---------- DATASET ENTRIES ----------

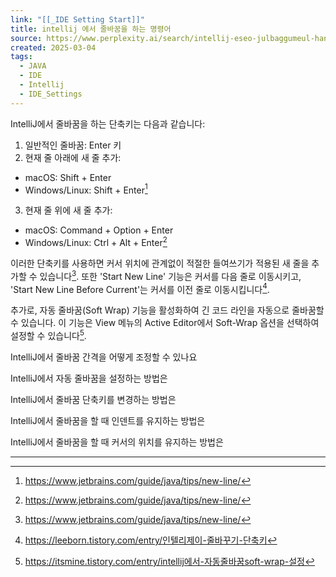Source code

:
 ```yaml
---
link: "[[_IDE Setting Start]]"
title: intellij 에서 줄바꿈을 하는 명령어
source: https://www.perplexity.ai/search/intellij-eseo-julbaggumeul-han-nGMVBx.TRvOv7LzyIj9.0Q
created: 2025-03-04
tags:
  - JAVA
  - IDE
  - Intellij
  - IDE_Settings
---
```

IntelliJ에서 줄바꿈을 하는 단축키는 다음과 같습니다:

1. 일반적인 줄바꿈: Enter 키
2. 현재 줄 아래에 새 줄 추가:

- macOS: Shift + Enter
- Windows/Linux: Shift + Enter[^2]
3. 현재 줄 위에 새 줄 추가:

- macOS: Command + Option + Enter
- Windows/Linux: Ctrl + Alt + Enter[^2]

이러한 단축키를 사용하면 커서 위치에 관계없이 적절한 들여쓰기가 적용된 새 줄을 추가할 수 있습니다[^2]. 또한 'Start New Line' 기능은 커서를 다음 줄로 이동시키고, 'Start New Line Before Current'는 커서를 이전 줄로 이동시킵니다[^1].

추가로, 자동 줄바꿈(Soft Wrap) 기능을 활성화하여 긴 코드 라인을 자동으로 줄바꿈할 수 있습니다. 이 기능은 View 메뉴의 Active Editor에서 Soft-Wrap 옵션을 선택하여 설정할 수 있습니다[^5].

IntelliJ에서 줄바꿈 간격을 어떻게 조정할 수 있나요

IntelliJ에서 자동 줄바꿈을 설정하는 방법은

IntelliJ에서 줄바꿈 단축키를 변경하는 방법은

IntelliJ에서 줄바꿈을 할 때 인덴트를 유지하는 방법은

IntelliJ에서 줄바꿈을 할 때 커서의 위치를 유지하는 방법은

---

[^1]: https://leeborn.tistory.com/entry/인텔리제이-줄바꾸기-단축키

[^2]: https://www.jetbrains.com/guide/java/tips/new-line/

[^5]: https://itsmine.tistory.com/entry/intellij에서-자동줄바꿈soft-wrap-설정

----------

TASK TO COMPLETE
The line containing "IntelliJ에서 줄바꿈을 할 때 인덴트를 유지하는 방법은" marks the end: transcribe every line from the start of the listing up to and including it, minus the pictures.

WRITTEN ANSWER
Source code

:
 ```yaml
---
link: "[[_IDE Setting Start]]"
title: intellij 에서 줄바꿈을 하는 명령어
source: https://www.perplexity.ai/search/intellij-eseo-julbaggumeul-han-nGMVBx.TRvOv7LzyIj9.0Q
created: 2025-03-04
tags:
  - JAVA
  - IDE
  - Intellij
  - IDE_Settings
---
```

IntelliJ에서 줄바꿈을 하는 단축키는 다음과 같습니다:

1. 일반적인 줄바꿈: Enter 키
2. 현재 줄 아래에 새 줄 추가:

- macOS: Shift + Enter
- Windows/Linux: Shift + Enter[^2]
3. 현재 줄 위에 새 줄 추가:

- macOS: Command + Option + Enter
- Windows/Linux: Ctrl + Alt + Enter[^2]

이러한 단축키를 사용하면 커서 위치에 관계없이 적절한 들여쓰기가 적용된 새 줄을 추가할 수 있습니다[^2]. 또한 'Start New Line' 기능은 커서를 다음 줄로 이동시키고, 'Start New Line Before Current'는 커서를 이전 줄로 이동시킵니다[^1].

추가로, 자동 줄바꿈(Soft Wrap) 기능을 활성화하여 긴 코드 라인을 자동으로 줄바꿈할 수 있습니다. 이 기능은 View 메뉴의 Active Editor에서 Soft-Wrap 옵션을 선택하여 설정할 수 있습니다[^5].

IntelliJ에서 줄바꿈 간격을 어떻게 조정할 수 있나요

IntelliJ에서 자동 줄바꿈을 설정하는 방법은

IntelliJ에서 줄바꿈 단축키를 변경하는 방법은

IntelliJ에서 줄바꿈을 할 때 인덴트를 유지하는 방법은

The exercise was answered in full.